With "FrequencyType" as the search word, show every line of the material that has it.
···
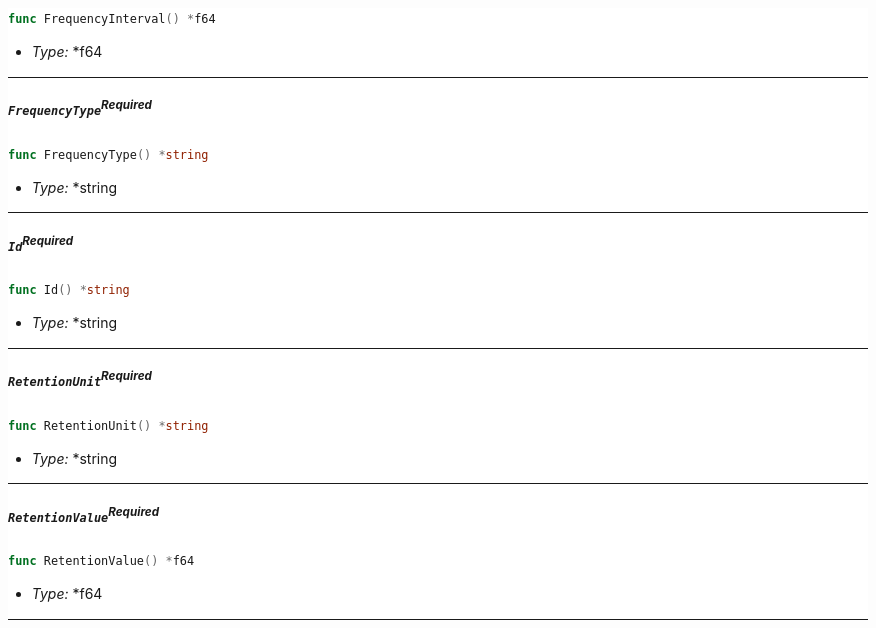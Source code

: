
 ```go
func FrequencyInterval() *f64
```

- *Type:* *f64

---

##### `FrequencyType`<sup>Required</sup> <a name="FrequencyType" id="@cdktf/provider-mongodbatlas.dataMongodbatlasDataLakePipeline.DataMongodbatlasDataLakePipelineIngestionSchedulesOutputReference.property.frequencyType"></a>

```go
func FrequencyType() *string
```

- *Type:* *string

---

##### `Id`<sup>Required</sup> <a name="Id" id="@cdktf/provider-mongodbatlas.dataMongodbatlasDataLakePipeline.DataMongodbatlasDataLakePipelineIngestionSchedulesOutputReference.property.id"></a>

```go
func Id() *string
```

- *Type:* *string

---

##### `RetentionUnit`<sup>Required</sup> <a name="RetentionUnit" id="@cdktf/provider-mongodbatlas.dataMongodbatlasDataLakePipeline.DataMongodbatlasDataLakePipelineIngestionSchedulesOutputReference.property.retentionUnit"></a>

```go
func RetentionUnit() *string
```

- *Type:* *string

---

##### `RetentionValue`<sup>Required</sup> <a name="RetentionValue" id="@cdktf/provider-mongodbatlas.dataMongodbatlasDataLakePipeline.DataMongodbatlasDataLakePipelineIngestionSchedulesOutputReference.property.retentionValue"></a>

```go
func RetentionValue() *f64
```

- *Type:* *f64

---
···
» **FINAL ANSWER**:
##### `FrequencyType`<sup>Required</sup> <a name="FrequencyType" id="@cdktf/provider-mongodbatlas.dataMongodbatlasDataLakePipeline.DataMongodbatlasDataLakePipelineIngestionSchedulesOutputReference.property.frequencyType"></a>
func FrequencyType() *string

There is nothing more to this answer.